Esther, I have lived in the countryside.* THE FENS, not a bucolic landscape of rolling hills and roses and wells and tiny glades, but the fens. A vast open wasteland of what is undeniably The Countryside, but the countryside of MORDOR.

I love the fens. But when Londoners move there, they do not cope. They expected the long evenings, and the beautiful views, and shooting parties, and the village fete. They are treated with suspicion, and always known as being from that London. They are resented for not having a fucking clue what they're doing with their acre plot of vegetable garden. They do not understand the CENTURIES OLD village politics. They do not understand why, on the map, the sea is four miles away and yet the sea is somehow RIGHT THERE. There are no buses, no taxis, and an eight mile walk to the nearest train station, which will get you back to London in two hours or so. And the schools are crap, even the private one. Singular.
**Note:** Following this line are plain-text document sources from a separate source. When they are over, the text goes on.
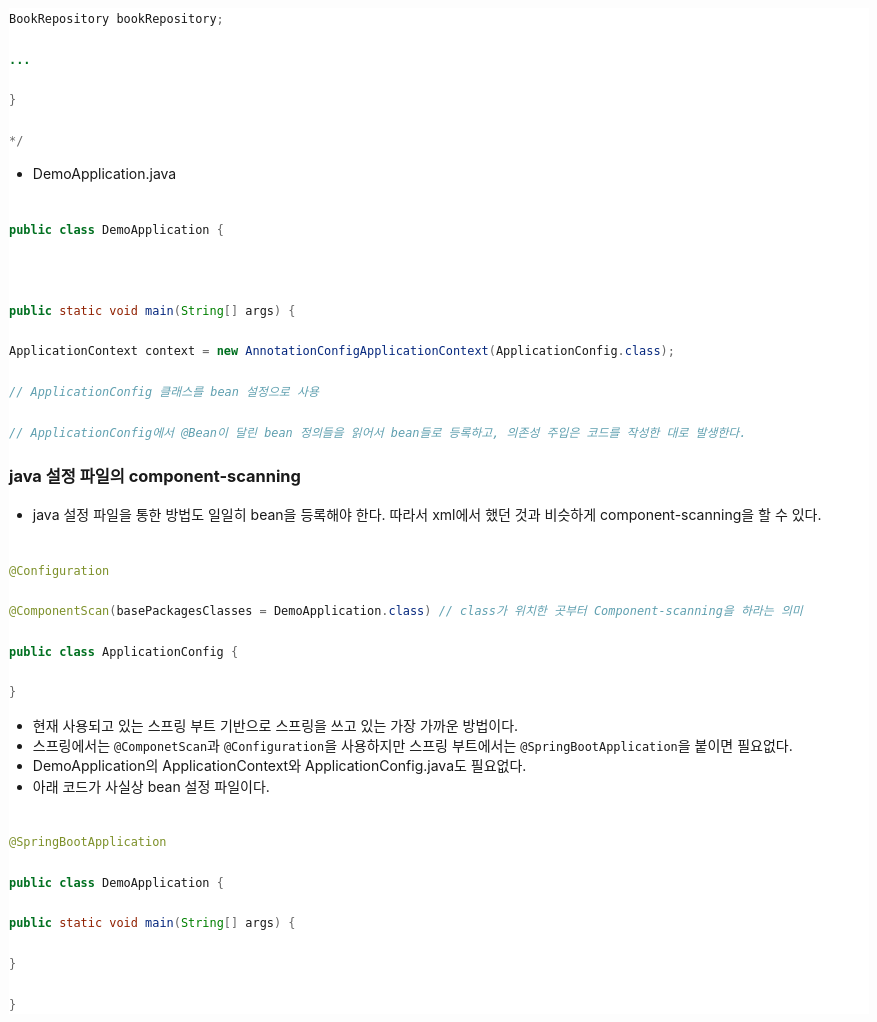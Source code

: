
 ```java
BookRepository bookRepository;

...

}

*/

```

- DemoApplication.java

```java

public class DemoApplication {

  

public static void main(String[] args) {

ApplicationContext context = new AnnotationConfigApplicationContext(ApplicationConfig.class);

// ApplicationConfig 클래스를 bean 설정으로 사용

// ApplicationConfig에서 @Bean이 달린 bean 정의들을 읽어서 bean들로 등록하고, 의존성 주입은 코드를 작성한 대로 발생한다.

```

### java 설정 파일의 component-scanning

- java 설정 파일을 통한 방법도 일일히 bean을 등록해야 한다. 따라서 xml에서 했던 것과 비슷하게 component-scanning을 할 수 있다.

```java

@Configuration

@ComponentScan(basePackagesClasses = DemoApplication.class) // class가 위치한 곳부터 Component-scanning을 하라는 의미

public class ApplicationConfig {

}

```

- 현재 사용되고 있는 스프링 부트 기반으로 스프링을 쓰고 있는 가장 가까운 방법이다.
- 스프링에서는 `@ComponetScan`과 `@Configuration`을 사용하지만 스프링 부트에서는 `@SpringBootApplication`을 붙이면 필요없다.
- DemoApplication의 ApplicationContext와 ApplicationConfig.java도 필요없다.
- 아래 코드가 사실상 bean 설정 파일이다.

```java

@SpringBootApplication

public class DemoApplication {

public static void main(String[] args) {

}

}

```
My husband comes from RUTLAND, the absolute IDYLL of minted countryside. Actual aristocrats, village butchers, Michelin starred village pub. The politics remain, but with a genteel coating of passive aggressive-ness, and the village truly comes together to be NIMBYs when the threat of a windfarm approaches. There is a bus service, and taxis. The train to London is about 90 minutes. There's roughly one private school per square mile. Property prices everywhere make a woman wince, but Rutland is particularly winceworthy.

So my advice is choose your rural retreat with care.

*I now live in an urban suburb of Peterborough, and I love it even if there is occasional knife crime and everything is redolent of weed.